So Wild Bill Hickock, you know, he's, he says Republican who's often shooting at Democratic cowboys, which is quite fascinating. It's so similar to the Pinkerton's, you know, anywhere, how private security was really the police force in so many situations that we assume there was government involved and it wasn't. Yeah. Well, the Pinkerton's is something I love
“to chat about because they have a very special place in Red Dead Redemption 2. They are the”
only institution that is not fictionalized in Red Dead 2. They are called the Pinkerton's. That's exactly the same name that they went by in the late 19th century. And this actually got to the developer Rockstar Games in a bit of trouble because the Pinkerton agency still exists in a much reduced format. And they sued Rockstar Games saying that they were, you know, defaming their reputation by portraying them so negatively on the screen. But of course, the
Pinkerton's were very real. However, most of the time they were breaking unions in labor strikes and disputes, rather than chasing outlaws. I mean, they did chase some outlaws to be sure. But by the 1890s, they're really this sort of hired guns of big business in a sort of industrial setting. Well, here you have the exact intersection we're talking about because the image of the sheriff, the Gary Cooper and high noon, even Clint Eastwood and his weird, you know, guy or wander's
around guy, they're all these moralistic lessons that are being taught, you know, in Hollywood, utilizing the canvas of this world, which is so rich and useful to for storytelling purposes, when in fact, I mean, in Clint Eastwood case, there's an Italian director shooting in Italy.

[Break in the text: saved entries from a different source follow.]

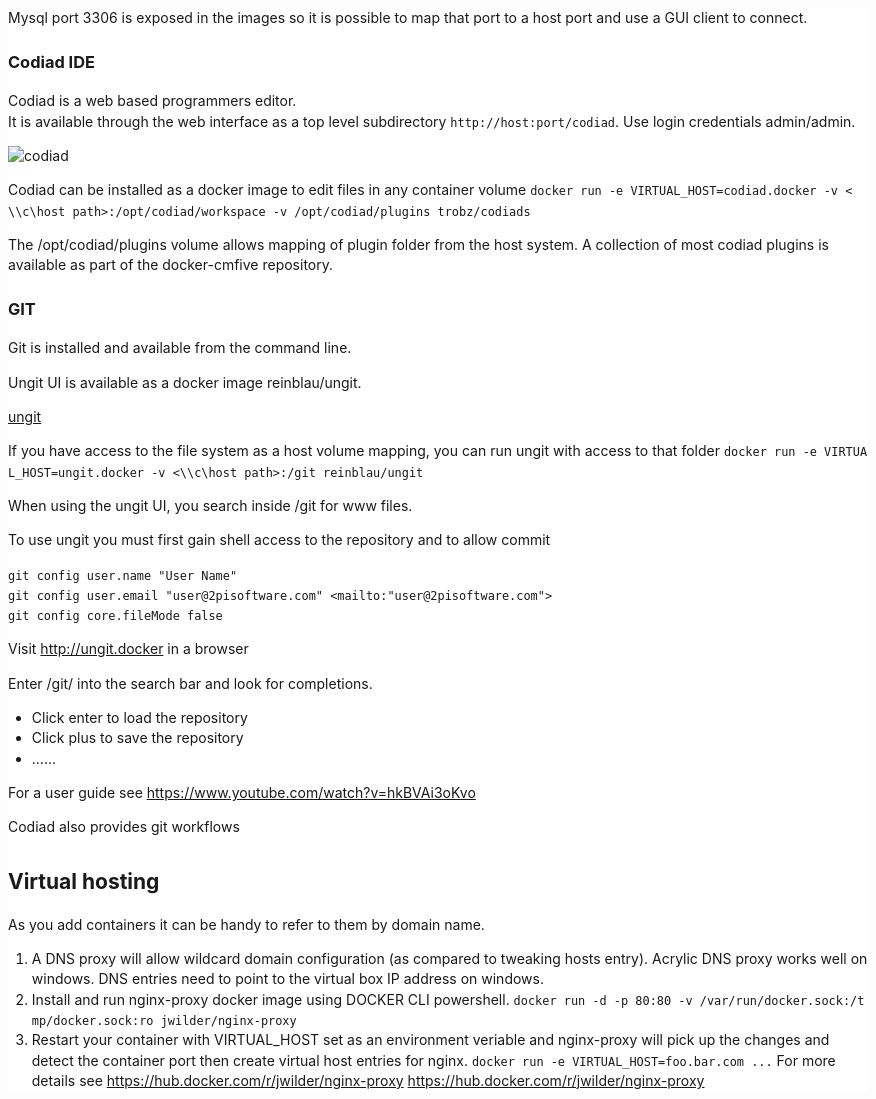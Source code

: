 Mysql port 3306 is exposed in the images so it is possible to map that port to a host port and use a GUI client to connect.

### Codiad IDE

 Codiad is a web based programmers editor.  
 It is available through the web interface as a top level subdirectory  `http://host:port/codiad`. Use login credentials admin/admin. 

  ![codiad](https://raw.githubusercontent.com/syntithenai/docker-cmfive/master/doc/codiad.png)

Codiad can be installed as a docker image to edit files in any container volume
    `docker run -e VIRTUAL_HOST=codiad.docker -v <\\c\host path>:/opt/codiad/workspace -v /opt/codiad/plugins trobz/codiads`

The /opt/codiad/plugins volume allows mapping of plugin folder from the host system. A collection of most codiad plugins is available as part of the docker-cmfive repository.

### GIT

Git is installed and available from the command line.

Ungit UI is available as a docker image reinblau/ungit.

[ungit](https://raw.githubusercontent.com/syntithenai/docker-cmfive/master/doc/ungit.png)
 
If you have access to the file system as a host volume mapping, you can run ungit with access to that folder 
    `docker run -e VIRTUAL_HOST=ungit.docker -v <\\c\host path>:/git reinblau/ungit`

When using the ungit UI, you search inside /git for www files.

To use ungit you must first gain shell access to the repository and to allow commit 

    git config user.name "User Name"
    git config user.email "user@2pisoftware.com" <mailto:"user@2pisoftware.com"> 
    git config core.fileMode false 

  Visit http://ungit.docker in a browser

  Enter /git/ into the search bar and look for completions.
  
 - Click enter to load the repository
 - Click plus to save the repository
 - ......

For a user guide see https://www.youtube.com/watch?v=hkBVAi3oKvo

Codiad also provides git workflows

 




##	Virtual hosting
As you add containers it can be handy to refer to them by domain name.

1. A DNS proxy will allow wildcard domain configuration (as compared to tweaking hosts entry). Acrylic DNS proxy works well on windows. 
DNS entries need to point to the virtual box IP address on windows.
2. Install and run nginx-proxy docker image using DOCKER CLI powershell. 
  `docker run -d -p 80:80 -v /var/run/docker.sock:/tmp/docker.sock:ro jwilder/nginx-proxy`
3. Restart your container with VIRTUAL_HOST set as an environment veriable and nginx-proxy will pick up the changes and detect the container port then create virtual host entries for nginx.
  `docker run -e VIRTUAL_HOST=foo.bar.com ...`
For more details see https://hub.docker.com/r/jwilder/nginx-proxy <https://hub.docker.com/r/jwilder/nginx-proxy>
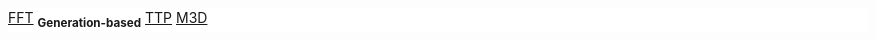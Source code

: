 <td ></td>
</tr>

<td><a href="./transferattack/advanced_objective/fft.py" target="_blank" rel="noopener noreferrer">FFT</a></td>
<td ></td>
<td ></td>
<td ></td>
<td ></td>
<td ></td>
<td ></td>
<td ></td>
<td ></td>
<td ></td>
<td ></td>
<td ></td>
<td ></td>
<td ></td>
</tr>

<th rowspan="2"><sub><strong>Generation-based</strong></sub></th>
<td><a href="./transferattack/generation/ttp.py" target="_blank" rel="noopener noreferrer">TTP</a></td>
<td ></td>
<td ></td>
<td ></td>
<td ></td>
<td ></td>
<td ></td>
<td ></td>
<td ></td>
<td ></td>
<td ></td>
<td ></td>
<td ></td>
<td ></td>
</tr>

<td><a href="./transferattack/generation/m3d.py" target="_blank" rel="noopener noreferrer">M3D</a></td>
<td ></td>
<td ></td>
<td ></td>
<td ></td>
<td ></td>
<td ></td>
<td ></td>
<td ></td>
<td ></td>
<td ></td>
<td ></td>
<td ></td>
<td ></td>
</tr>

You know, it's that far away from reality. Amazing. You know, who I love is Wyatt or, you know,
famous, of course, from the tombstone shootout. But he's the deputy U.S. Marshall in Tombstone, Arizona, famous in 1881 for that. But he goes on, he has this amazing career afterwards where he ends up in boxing and all sorts of things. Just this amazing longer career than we ever give, give notice to him. But it's, he was kind of typical. I would imagine of these law enforcement officers out there who come from different backgrounds, who are there for different purposes. And certainly,
it's not as ordered and, you know, routine and operation as we see in the movies again, or Gunsmoke on TV. Yeah, I guess at that core theme here that many of these larger and life figures are performers themselves, right? That they are actors representing themselves at the same time that they're engaged in the actual business that they're doing. And again, Buffalo,
“Bill Cody, I think is the most sort of prominent example of that paradox.”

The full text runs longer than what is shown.